(Saved entries)
————————

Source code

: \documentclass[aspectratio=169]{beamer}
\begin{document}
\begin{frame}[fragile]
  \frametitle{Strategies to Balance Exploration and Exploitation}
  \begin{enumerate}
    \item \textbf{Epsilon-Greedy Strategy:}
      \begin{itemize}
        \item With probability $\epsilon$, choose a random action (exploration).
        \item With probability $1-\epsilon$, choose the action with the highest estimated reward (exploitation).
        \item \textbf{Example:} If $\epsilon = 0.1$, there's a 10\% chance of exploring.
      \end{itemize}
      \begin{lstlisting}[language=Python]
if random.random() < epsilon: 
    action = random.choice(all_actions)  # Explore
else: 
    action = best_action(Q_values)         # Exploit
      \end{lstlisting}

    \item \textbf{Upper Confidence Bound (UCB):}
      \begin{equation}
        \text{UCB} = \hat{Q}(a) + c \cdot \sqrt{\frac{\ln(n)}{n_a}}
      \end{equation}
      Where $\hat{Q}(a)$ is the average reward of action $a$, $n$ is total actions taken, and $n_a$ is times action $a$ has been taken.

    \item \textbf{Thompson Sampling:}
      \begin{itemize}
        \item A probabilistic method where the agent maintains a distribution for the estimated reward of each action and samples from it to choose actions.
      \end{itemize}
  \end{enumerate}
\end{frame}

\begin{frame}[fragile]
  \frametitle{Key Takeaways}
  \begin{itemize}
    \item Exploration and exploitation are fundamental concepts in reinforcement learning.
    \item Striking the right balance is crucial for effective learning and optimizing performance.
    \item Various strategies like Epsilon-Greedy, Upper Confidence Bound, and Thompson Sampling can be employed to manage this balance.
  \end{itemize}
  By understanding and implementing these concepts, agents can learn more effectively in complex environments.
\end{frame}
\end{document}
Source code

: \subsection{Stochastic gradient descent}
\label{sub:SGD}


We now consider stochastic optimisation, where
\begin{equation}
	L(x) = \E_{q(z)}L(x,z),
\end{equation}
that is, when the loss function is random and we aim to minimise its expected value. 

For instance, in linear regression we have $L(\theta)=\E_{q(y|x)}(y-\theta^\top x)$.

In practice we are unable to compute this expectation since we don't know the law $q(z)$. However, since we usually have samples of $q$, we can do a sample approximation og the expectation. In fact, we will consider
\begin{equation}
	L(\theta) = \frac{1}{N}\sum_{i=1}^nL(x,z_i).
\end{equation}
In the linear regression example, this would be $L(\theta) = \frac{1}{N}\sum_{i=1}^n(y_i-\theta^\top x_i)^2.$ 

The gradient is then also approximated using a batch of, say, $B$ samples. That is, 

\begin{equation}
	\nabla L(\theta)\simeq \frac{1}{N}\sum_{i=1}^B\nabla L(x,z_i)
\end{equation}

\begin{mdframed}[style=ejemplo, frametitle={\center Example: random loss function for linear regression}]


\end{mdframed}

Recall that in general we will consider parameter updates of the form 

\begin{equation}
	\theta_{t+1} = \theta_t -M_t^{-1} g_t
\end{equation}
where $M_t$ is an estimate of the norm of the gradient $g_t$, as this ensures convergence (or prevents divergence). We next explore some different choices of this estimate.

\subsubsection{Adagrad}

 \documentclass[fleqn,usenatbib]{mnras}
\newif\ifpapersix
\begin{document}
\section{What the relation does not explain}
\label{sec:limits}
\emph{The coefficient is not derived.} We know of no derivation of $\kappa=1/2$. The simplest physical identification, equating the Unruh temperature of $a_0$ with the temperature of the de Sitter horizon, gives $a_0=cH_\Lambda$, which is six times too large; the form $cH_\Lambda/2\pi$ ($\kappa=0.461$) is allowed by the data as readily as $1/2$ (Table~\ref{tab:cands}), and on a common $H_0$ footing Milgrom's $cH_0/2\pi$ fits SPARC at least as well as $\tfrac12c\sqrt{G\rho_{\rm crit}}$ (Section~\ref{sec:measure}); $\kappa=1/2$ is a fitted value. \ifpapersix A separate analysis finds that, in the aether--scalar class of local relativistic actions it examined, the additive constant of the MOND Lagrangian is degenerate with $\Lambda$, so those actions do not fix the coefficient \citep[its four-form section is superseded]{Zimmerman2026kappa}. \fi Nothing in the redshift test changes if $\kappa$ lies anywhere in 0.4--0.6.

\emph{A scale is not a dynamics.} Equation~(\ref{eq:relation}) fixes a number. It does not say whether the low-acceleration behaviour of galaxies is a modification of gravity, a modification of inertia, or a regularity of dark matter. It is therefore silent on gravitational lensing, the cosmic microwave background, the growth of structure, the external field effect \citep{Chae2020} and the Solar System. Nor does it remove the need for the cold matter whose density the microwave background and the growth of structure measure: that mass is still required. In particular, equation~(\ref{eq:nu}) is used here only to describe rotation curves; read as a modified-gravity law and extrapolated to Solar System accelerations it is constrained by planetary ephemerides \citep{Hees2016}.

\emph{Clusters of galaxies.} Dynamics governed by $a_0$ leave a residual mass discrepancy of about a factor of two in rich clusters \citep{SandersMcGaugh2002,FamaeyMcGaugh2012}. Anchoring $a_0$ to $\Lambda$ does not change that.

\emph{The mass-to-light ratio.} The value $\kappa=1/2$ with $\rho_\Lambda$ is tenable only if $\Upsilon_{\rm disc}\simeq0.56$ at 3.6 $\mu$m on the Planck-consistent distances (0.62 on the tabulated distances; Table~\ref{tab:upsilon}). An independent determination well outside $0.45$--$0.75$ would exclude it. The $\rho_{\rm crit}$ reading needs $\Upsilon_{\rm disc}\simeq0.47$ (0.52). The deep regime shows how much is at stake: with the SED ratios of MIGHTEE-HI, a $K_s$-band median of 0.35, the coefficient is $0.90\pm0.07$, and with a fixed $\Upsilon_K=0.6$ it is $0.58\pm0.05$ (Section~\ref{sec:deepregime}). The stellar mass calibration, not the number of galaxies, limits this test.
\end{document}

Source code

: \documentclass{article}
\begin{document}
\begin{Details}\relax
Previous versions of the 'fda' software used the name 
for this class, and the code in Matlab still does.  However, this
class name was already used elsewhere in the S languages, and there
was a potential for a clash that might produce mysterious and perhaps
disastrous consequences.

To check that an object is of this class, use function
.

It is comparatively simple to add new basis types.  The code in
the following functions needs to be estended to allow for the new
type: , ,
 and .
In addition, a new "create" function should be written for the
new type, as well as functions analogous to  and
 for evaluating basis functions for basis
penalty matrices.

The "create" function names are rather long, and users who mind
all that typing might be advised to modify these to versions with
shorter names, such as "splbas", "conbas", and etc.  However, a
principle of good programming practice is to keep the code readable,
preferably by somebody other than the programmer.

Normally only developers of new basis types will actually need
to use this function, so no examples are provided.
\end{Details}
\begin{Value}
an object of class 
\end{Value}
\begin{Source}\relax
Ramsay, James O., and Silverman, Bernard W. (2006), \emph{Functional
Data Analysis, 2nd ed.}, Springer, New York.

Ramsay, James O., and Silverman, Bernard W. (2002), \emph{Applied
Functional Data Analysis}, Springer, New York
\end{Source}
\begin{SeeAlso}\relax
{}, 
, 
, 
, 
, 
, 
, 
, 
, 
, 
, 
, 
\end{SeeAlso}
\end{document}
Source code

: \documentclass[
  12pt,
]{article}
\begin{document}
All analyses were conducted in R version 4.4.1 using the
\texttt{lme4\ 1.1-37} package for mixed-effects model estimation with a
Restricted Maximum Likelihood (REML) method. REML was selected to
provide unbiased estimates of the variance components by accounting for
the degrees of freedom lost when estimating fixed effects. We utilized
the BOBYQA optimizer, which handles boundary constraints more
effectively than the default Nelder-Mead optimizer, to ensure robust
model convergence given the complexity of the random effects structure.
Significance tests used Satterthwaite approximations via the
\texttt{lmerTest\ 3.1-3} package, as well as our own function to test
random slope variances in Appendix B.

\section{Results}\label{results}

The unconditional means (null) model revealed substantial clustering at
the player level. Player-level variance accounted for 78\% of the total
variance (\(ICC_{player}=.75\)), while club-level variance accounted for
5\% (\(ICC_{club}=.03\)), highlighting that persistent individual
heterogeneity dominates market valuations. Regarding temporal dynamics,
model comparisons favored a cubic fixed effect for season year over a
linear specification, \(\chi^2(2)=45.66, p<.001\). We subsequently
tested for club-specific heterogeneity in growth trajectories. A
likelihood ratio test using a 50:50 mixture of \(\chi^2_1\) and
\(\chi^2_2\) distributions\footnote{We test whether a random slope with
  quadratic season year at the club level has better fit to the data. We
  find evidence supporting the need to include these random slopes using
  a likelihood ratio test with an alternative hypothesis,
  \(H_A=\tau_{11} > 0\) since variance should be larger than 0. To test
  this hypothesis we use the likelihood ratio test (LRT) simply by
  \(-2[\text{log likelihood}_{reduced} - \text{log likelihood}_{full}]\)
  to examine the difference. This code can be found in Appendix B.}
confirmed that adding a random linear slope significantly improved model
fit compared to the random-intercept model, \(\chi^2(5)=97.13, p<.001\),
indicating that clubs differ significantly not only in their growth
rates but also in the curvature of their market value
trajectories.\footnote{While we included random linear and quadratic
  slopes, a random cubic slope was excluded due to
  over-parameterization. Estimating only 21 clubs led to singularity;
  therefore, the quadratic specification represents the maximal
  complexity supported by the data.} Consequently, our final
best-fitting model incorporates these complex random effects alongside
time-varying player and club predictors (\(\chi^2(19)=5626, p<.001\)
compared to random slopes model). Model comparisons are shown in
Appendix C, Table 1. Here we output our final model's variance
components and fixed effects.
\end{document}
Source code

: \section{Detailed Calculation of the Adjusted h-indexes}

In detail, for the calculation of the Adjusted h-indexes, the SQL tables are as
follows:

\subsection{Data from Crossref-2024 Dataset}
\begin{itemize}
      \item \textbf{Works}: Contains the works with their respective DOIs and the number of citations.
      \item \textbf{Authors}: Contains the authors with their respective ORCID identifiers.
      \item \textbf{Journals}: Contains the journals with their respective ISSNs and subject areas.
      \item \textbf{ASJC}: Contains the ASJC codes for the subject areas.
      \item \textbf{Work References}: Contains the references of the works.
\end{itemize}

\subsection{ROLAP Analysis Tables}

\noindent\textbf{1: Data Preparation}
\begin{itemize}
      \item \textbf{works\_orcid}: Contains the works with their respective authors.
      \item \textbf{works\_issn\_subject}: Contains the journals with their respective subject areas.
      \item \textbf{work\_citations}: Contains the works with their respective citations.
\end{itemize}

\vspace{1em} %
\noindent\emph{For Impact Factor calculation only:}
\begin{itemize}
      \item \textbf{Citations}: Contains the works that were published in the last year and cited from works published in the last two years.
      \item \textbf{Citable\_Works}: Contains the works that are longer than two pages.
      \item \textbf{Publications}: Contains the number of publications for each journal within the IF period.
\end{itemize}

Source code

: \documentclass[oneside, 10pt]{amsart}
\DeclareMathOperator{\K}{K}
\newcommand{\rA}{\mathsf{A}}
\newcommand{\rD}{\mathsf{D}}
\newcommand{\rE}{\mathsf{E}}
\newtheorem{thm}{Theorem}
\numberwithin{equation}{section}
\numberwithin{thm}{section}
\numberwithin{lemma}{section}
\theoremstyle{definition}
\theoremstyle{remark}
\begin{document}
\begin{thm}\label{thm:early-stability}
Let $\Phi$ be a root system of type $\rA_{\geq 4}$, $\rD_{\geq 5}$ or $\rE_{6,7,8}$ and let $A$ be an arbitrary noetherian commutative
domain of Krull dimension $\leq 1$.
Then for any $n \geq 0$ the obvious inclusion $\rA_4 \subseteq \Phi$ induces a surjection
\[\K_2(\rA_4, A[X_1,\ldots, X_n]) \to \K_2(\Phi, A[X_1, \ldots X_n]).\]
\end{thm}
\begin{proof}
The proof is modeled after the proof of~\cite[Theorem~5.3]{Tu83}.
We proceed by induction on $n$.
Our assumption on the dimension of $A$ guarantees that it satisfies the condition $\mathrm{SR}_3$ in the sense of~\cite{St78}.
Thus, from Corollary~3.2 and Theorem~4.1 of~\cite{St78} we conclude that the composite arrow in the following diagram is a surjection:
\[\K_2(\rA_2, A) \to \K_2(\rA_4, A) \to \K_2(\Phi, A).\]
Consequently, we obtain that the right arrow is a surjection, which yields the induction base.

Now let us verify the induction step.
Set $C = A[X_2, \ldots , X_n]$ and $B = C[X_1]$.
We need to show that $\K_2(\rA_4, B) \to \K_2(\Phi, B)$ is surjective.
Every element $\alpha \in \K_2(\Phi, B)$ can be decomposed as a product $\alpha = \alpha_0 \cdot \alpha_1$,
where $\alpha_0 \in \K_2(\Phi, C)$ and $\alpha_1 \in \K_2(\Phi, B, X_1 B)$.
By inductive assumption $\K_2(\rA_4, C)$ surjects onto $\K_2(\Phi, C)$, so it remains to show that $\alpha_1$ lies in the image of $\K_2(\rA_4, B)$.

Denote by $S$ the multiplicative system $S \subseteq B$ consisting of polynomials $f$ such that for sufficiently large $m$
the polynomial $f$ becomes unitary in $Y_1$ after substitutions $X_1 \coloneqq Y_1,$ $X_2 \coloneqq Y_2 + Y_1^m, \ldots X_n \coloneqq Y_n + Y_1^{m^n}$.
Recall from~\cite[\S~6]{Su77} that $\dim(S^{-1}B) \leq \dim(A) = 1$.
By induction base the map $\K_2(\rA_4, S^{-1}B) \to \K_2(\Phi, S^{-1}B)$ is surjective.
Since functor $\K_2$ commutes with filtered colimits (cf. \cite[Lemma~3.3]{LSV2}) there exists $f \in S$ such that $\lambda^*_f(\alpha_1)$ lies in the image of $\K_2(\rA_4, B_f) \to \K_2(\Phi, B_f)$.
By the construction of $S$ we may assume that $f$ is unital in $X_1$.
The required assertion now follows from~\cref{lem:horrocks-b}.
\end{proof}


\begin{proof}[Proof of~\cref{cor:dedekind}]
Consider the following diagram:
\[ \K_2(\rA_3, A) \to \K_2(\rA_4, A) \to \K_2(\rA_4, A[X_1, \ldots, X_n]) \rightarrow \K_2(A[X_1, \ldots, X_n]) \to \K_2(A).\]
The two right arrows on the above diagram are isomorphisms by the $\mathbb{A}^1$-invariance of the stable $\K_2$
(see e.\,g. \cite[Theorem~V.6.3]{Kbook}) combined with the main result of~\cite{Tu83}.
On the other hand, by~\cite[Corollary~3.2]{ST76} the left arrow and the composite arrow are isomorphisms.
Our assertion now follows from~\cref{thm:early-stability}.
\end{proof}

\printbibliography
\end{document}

————————

* [Exercise] In the data above, which lines lie between the line with "all that typing" and the line with "the degrees of", inclusive? Print those lines exactly and nothing else.

* [Response area]
all that typing might be advised to modify these to versions with
shorter names, such as "splbas", "conbas", and etc.  However, a
principle of good programming practice is to keep the code readable,
preferably by somebody other than the programmer.

Normally only developers of new basis types will actually need
to use this function, so no examples are provided.
\end{Details}
\begin{Value}
an object of class 
\end{Value}
\begin{Source}\relax
Ramsay, James O., and Silverman, Bernard W. (2006), \emph{Functional
Data Analysis, 2nd ed.}, Springer, New York.

Ramsay, James O., and Silverman, Bernard W. (2002), \emph{Applied
Functional Data Analysis}, Springer, New York
\end{Source}
\begin{SeeAlso}\relax
{}, 
, 
, 
, 
, 
, 
, 
, 
, 
, 
, 
, 
\end{SeeAlso}
\end{document}
Source code

: \documentclass[
  12pt,
]{article}
\begin{document}
All analyses were conducted in R version 4.4.1 using the
\texttt{lme4\ 1.1-37} package for mixed-effects model estimation with a
Restricted Maximum Likelihood (REML) method. REML was selected to
provide unbiased estimates of the variance components by accounting for
the degrees of freedom lost when estimating fixed effects. We utilized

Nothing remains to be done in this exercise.